Finding the end of the yarn?

OK, I have a silly question. I've been doing a little more knitting lately and starting some new projects since I'm finishing old ones. How on earth do you find the end of the ball of yarn? Is there a trick to it that I don't know? I can usually find the outside one, but the inside one is much harder. My reference books are no help, which makes me think it should be self-explanatory...but somehow it's not.

Lynn's picture

Winding a center-pull ball on a nostepinne. You don't need an official nostepinne; they give ideas for alternates.

Lynn Siprelle, Editor

Lynn's picture

Quite often what knitters I know do is, even if it comes wound in a ball instead of in a loose skein (which is better for the yarn by the way, the loose skein for storage), they rewind the yarn to a center pull ball themselves. That way you know where both ends are. :)

Lynn Siprelle, Editor

Honey's picture

Why do you need to know where the other end is?? I'm confused (it doesn't take much :) )

Lynn's picture

1) When you pull the yarn from the center of the ball if you drop it, it doesn't roll away. :)

2) Sometimes when you're knitting something up you are using two strands at once, and rather than have two balls of yarn it's easier to use both ends.

Lynn Siprelle, Editor

Sparrow's picture

I guess that would explain it, then. ;) I did find a webpage on rewinding yarn, so maybe I'll try that next time instead of using the outside end and complaining. ;)

Kate's picture

I usually just grab a hunk of yarn from the centre and pull....


Honey's picture

I never even thought of using the 'inside' end before. Good idea!

Anhata's picture

Nostepinnes are great. So are ball winders like these that operate on tne nostepinne principle, but are hand cranked. You end up with a center pull ball in about two minutes.

If you buy yarn fairly often that is not already done up in a neat skein like I do, you really need one of these or a friend who has one and likes to share (you know who you are).

Your Family's General Store, Naturally

Lynn's picture

Lynn Siprelle, Editor

Becky's picture

I made something out of what was allegedly a center-pull ball, and the thing kept knotting and tangling. Was I doing something wrong, or was the ball wound wrong? This has happened twice, but I've also done it successfully before and don't think I did anything different.

Lynn's picture

Could be anything but probably was wound funky.

Lynn Siprelle, Editor

timoneydunlap's picture

I would LOVE to know how to make one, as I will be needing to knit with two strands and I hate having to roll and knit with two seperate bals.

expecting twins, and trying to get control of life before the chaos begins!!

Guest's picture

Most Lion Brand yarns come in "pull skeins" or "center pull balls". These include balls like Vanna's Choice, Wool-Ease, Babysoft, Pound of Love, and similarly shaped oblong balls. It also includes skeins like Homespun and Amazing. It also includes "cake" shapes like LB Collection Silk Mohair or LB Collection Baby Alpaca.

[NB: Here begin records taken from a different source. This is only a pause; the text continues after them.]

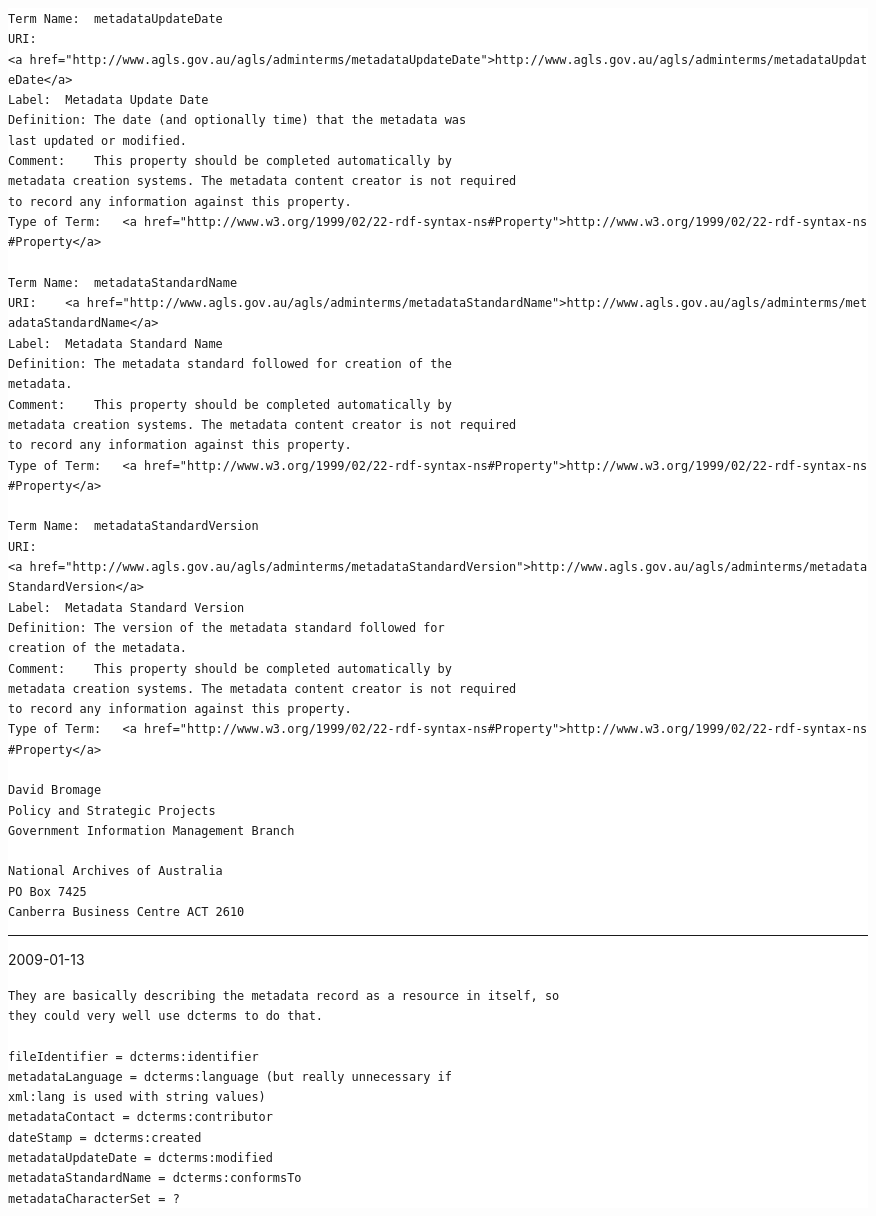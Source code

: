    Term Name:	metadataUpdateDate
    URI:
    <a href="http://www.agls.gov.au/agls/adminterms/metadataUpdateDate">http://www.agls.gov.au/agls/adminterms/metadataUpdateDate</a>
    Label:	Metadata Update Date
    Definition:	The date (and optionally time) that the metadata was
    last updated or modified.
    Comment:	This property should be completed automatically by
    metadata creation systems. The metadata content creator is not required
    to record any information against this property.
    Type of Term:	<a href="http://www.w3.org/1999/02/22-rdf-syntax-ns#Property">http://www.w3.org/1999/02/22-rdf-syntax-ns#Property</a>

    Term Name:	metadataStandardName
    URI:	<a href="http://www.agls.gov.au/agls/adminterms/metadataStandardName">http://www.agls.gov.au/agls/adminterms/metadataStandardName</a>
    Label:	Metadata Standard Name
    Definition:	The metadata standard followed for creation of the
    metadata.
    Comment:	This property should be completed automatically by
    metadata creation systems. The metadata content creator is not required
    to record any information against this property.
    Type of Term:	<a href="http://www.w3.org/1999/02/22-rdf-syntax-ns#Property">http://www.w3.org/1999/02/22-rdf-syntax-ns#Property</a>

    Term Name:	metadataStandardVersion
    URI:
    <a href="http://www.agls.gov.au/agls/adminterms/metadataStandardVersion">http://www.agls.gov.au/agls/adminterms/metadataStandardVersion</a>
    Label:	Metadata Standard Version
    Definition:	The version of the metadata standard followed for
    creation of the metadata.
    Comment:	This property should be completed automatically by
    metadata creation systems. The metadata content creator is not required
    to record any information against this property.
    Type of Term:	<a href="http://www.w3.org/1999/02/22-rdf-syntax-ns#Property">http://www.w3.org/1999/02/22-rdf-syntax-ns#Property</a>

    David Bromage
    Policy and Strategic Projects
    Government Information Management Branch

    National Archives of Australia
    PO Box 7425
    Canberra Business Centre ACT 2610

----------------------------------------------------------------------
2009-01-13

    They are basically describing the metadata record as a resource in itself, so
    they could very well use dcterms to do that.

    fileIdentifier = dcterms:identifier
    metadataLanguage = dcterms:language (but really unnecessary if
    xml:lang is used with string values)
    metadataContact = dcterms:contributor
    dateStamp = dcterms:created
    metadataUpdateDate = dcterms:modified
    metadataStandardName = dcterms:conformsTo
    metadataCharacterSet = ?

All skeins have an outside end that allows you to begin work by unrolling the yarn from the outside. You can begin knitting or crocheting from the outside, wind it into a ball by hand, or use a wool winder to make a pull skein. However, many people prefer to pull from the center as it can keep the ball neater.

If you don't want to work from the outside end, please follow these steps to find the center "pull" or "end" of the ball:
1. Pull out the end of the yarn which is visible from the outside of the ball, which has been tucked into the ball. This is important, as it may get caught on your inner end, if you do not remove it, and cause tangling later.
2. Go to the opposite end of the ball from which that outside end was tucked, and insert the thumb and index finger of each hand into either side of the skein, compressing the skein between your fingers until they meet.
3. Feel for the very center. Pull this out and the end should be with it.
4. Extra yarn will usually come out with it but is quickly used up. You can also wrap the excess yarn around the outside of the ball (to keep it neat) until you find the center "end" of the yarn.
5. Start working from this end.


Shulamit's picture

Thank you, thank you, to the person who posted the way to "look" (feel) for the center, in order to find the end of the yarn from the middle of the skein. This was making me crazy, and I knew there had to be a way to do it.

I found it! Thank you!!

Melanie Pratt's picture

Thank you so much! This worked fantastically :D You've made my night!

jenjenjen's picture

Thanks so much! novice crocheter here and i was desperate to start and couldn't find the end!!!